RECORD EXCERPTS
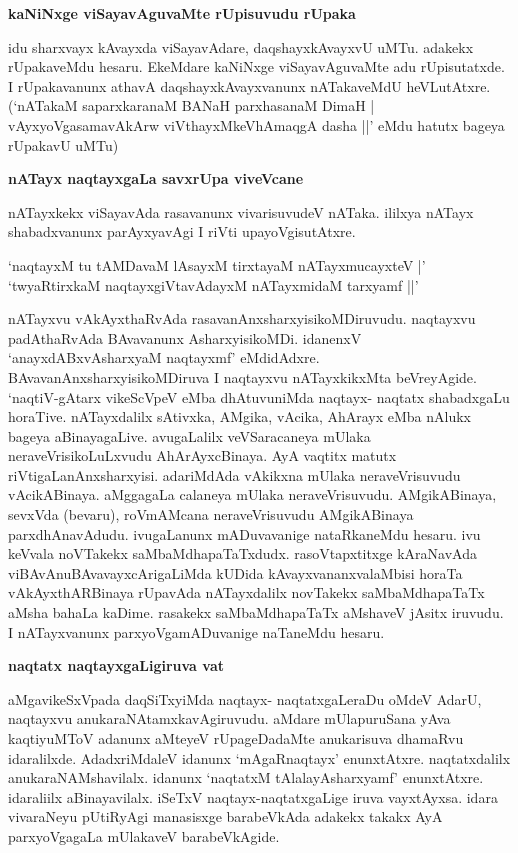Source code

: {\bf kaNiNxge viSayavAguvaMte rUpisuvudu rUpaka}

idu sharxvayx kAvayxda viSayavAdare, daqshayxkAvayxvU uMTu. adakekx rUpakaveMdu hesaru. EkeMdare kaNiNxge viSayavAguvaMte adu rUpisutatxde. I rUpakavanunx athavA daqshayxkAvayxvanunx nATakaveMdU heVLutAtxre. (`nATakaM saparxkaranaM BANaH parxhasanaM DimaH | vAyxyoVgasamavAkArw viVthayxMkeVhAmaqgA dasha ||' eMdu hatutx bageya rUpakavU uMTu)

{\bf nATayx naqtayxgaLa savxrUpa viveVcane}

nATayxkekx viSayavAda rasavanunx vivarisuvudeV nATaka. ililxya nATayx shabadxvanunx parAyxyavAgi I riVti upayoVgisutAtxre.

\begin{shloka}
`naqtayxM tu tAMDavaM lAsayxM tirxtayaM nATayxmucayxteV |'\\
`twyaRtirxkaM naqtayxgiVtavAdayxM nATayxmidaM tarxyamf ||'
\end{shloka}

nATayxvu vAkAyxthaRvAda rasavanAnxsharxyisikoMDiruvudu. naqtayxvu padAthaRvAda BAvavanunx AsharxyisikoMDi. idanenxV `anayxdABxvAsharxyaM naqtayxmf' eMdidAdxre. BAvavanAnxsharxyisikoMDiruva I naqtayxvu nATayxkikxMta beVreyAgide. `naqtiV-gAtarx vikeScVpeV eMba dhAtuvuniMda naqtayx- naqtatx shabadxgaLu horaTive. nATayxdalilx sAtivxka, AMgika, vAcika, AhArayx eMba nAlukx bageya aBinayagaLive. avugaLalilx veVSaracaneya mUlaka neraveVrisikoLuLxvudu AhArAyxcBinaya. AyA vaqtitx matutx riVtigaLanAnxsharxyisi. adariMdAda vAkikxna mUlaka neraveVrisuvudu vAcikABinaya. aMggagaLa calaneya mUlaka neraveVrisuvudu. AMgikABinaya, sevxVda (bevaru), roVmAMcana neraveVrisuvudu AMgikABinaya parxdhAnavAdudu. ivugaLanunx mADuvavanige nataRkaneMdu hesaru. ivu keVvala noVTakekx saMbaMdhapaTaTxdudx. rasoVtapxtitxge kAraNavAda viBAvAnuBAvavayxcArigaLiMda kUDida kAvayxvananxvalaMbisi horaTa vAkAyxthARBinaya rUpavAda nATayxdalilx novTakekx saMbaMdhapaTaTx aMsha bahaLa kaDime. rasakekx saMbaMdhapaTaTx aMshaveV jAsitx iruvudu. I nATayxvanunx parxyoVgamADuvanige naTaneMdu hesaru.

{\bf naqtatx naqtayxgaLigiruva vat}

aMgavikeSxVpada daqSiTxyiMda naqtayx- naqtatxgaLeraDu oMdeV AdarU, naqtayxvu anukaraNAtamxkavAgiruvudu. aMdare mUlapuruSana yAva kaqtiyuMToV adanunx aMteyeV rUpageDadaMte anukarisuva dhamaRvu idaralilxde. AdadxriMdaleV idanunx `mAgaRnaqtayx' enunxtAtxre. naqtatxdalilx anukaraNAMshavilalx. idanunx `naqtatxM tAlalayAsharxyamf' enunxtAtxre. idaraliilx aBinayavilalx. iSeTxV naqtayx-naqtatxgaLige iruva vayxtAyxsa. idara vivaraNeyu pUtiRyAgi manasisxge barabeVkAda adakekx takakx AyA parxyoVgagaLa mUlakaveV barabeVkAgide.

TASK DIRECTIONS
Each line above should be printed again exactly, though the pictures should not be.

RESPONSE
Source code

: {\bf kaNiNxge viSayavAguvaMte rUpisuvudu rUpaka}

idu sharxvayx kAvayxda viSayavAdare, daqshayxkAvayxvU uMTu. adakekx rUpakaveMdu hesaru. EkeMdare kaNiNxge viSayavAguvaMte adu rUpisutatxde. I rUpakavanunx athavA daqshayxkAvayxvanunx nATakaveMdU heVLutAtxre. (`nATakaM saparxkaranaM BANaH parxhasanaM DimaH | vAyxyoVgasamavAkArw viVthayxMkeVhAmaqgA dasha ||' eMdu hatutx bageya rUpakavU uMTu)

{\bf nATayx naqtayxgaLa savxrUpa viveVcane}

nATayxkekx viSayavAda rasavanunx vivarisuvudeV nATaka. ililxya nATayx shabadxvanunx parAyxyavAgi I riVti upayoVgisutAtxre.

\begin{shloka}
`naqtayxM tu tAMDavaM lAsayxM tirxtayaM nATayxmucayxteV |'\\
`twyaRtirxkaM naqtayxgiVtavAdayxM nATayxmidaM tarxyamf ||'
\end{shloka}

nATayxvu vAkAyxthaRvAda rasavanAnxsharxyisikoMDiruvudu. naqtayxvu padAthaRvAda BAvavanunx AsharxyisikoMDi. idanenxV `anayxdABxvAsharxyaM naqtayxmf' eMdidAdxre. BAvavanAnxsharxyisikoMDiruva I naqtayxvu nATayxkikxMta beVreyAgide. `naqtiV-gAtarx vikeScVpeV eMba dhAtuvuniMda naqtayx- naqtatx shabadxgaLu horaTive. nATayxdalilx sAtivxka, AMgika, vAcika, AhArayx eMba nAlukx bageya aBinayagaLive. avugaLalilx veVSaracaneya mUlaka neraveVrisikoLuLxvudu AhArAyxcBinaya. AyA vaqtitx matutx riVtigaLanAnxsharxyisi. adariMdAda vAkikxna mUlaka neraveVrisuvudu vAcikABinaya. aMggagaLa calaneya mUlaka neraveVrisuvudu. AMgikABinaya, sevxVda (bevaru), roVmAMcana neraveVrisuvudu AMgikABinaya parxdhAnavAdudu. ivugaLanunx mADuvavanige nataRkaneMdu hesaru. ivu keVvala noVTakekx saMbaMdhapaTaTxdudx. rasoVtapxtitxge kAraNavAda viBAvAnuBAvavayxcArigaLiMda kUDida kAvayxvananxvalaMbisi horaTa vAkAyxthARBinaya rUpavAda nATayxdalilx novTakekx saMbaMdhapaTaTx aMsha bahaLa kaDime. rasakekx saMbaMdhapaTaTx aMshaveV jAsitx iruvudu. I nATayxvanunx parxyoVgamADuvanige naTaneMdu hesaru.

{\bf naqtatx naqtayxgaLigiruva vat}

aMgavikeSxVpada daqSiTxyiMda naqtayx- naqtatxgaLeraDu oMdeV AdarU, naqtayxvu anukaraNAtamxkavAgiruvudu. aMdare mUlapuruSana yAva kaqtiyuMToV adanunx aMteyeV rUpageDadaMte anukarisuva dhamaRvu idaralilxde. AdadxriMdaleV idanunx `mAgaRnaqtayx' enunxtAtxre. naqtatxdalilx anukaraNAMshavilalx. idanunx `naqtatxM tAlalayAsharxyamf' enunxtAtxre. idaraliilx aBinayavilalx. iSeTxV naqtayx-naqtatxgaLige iruva vayxtAyxsa. idara vivaraNeyu pUtiRyAgi manasisxge barabeVkAda adakekx takakx AyA parxyoVgagaLa mUlakaveV barabeVkAgide.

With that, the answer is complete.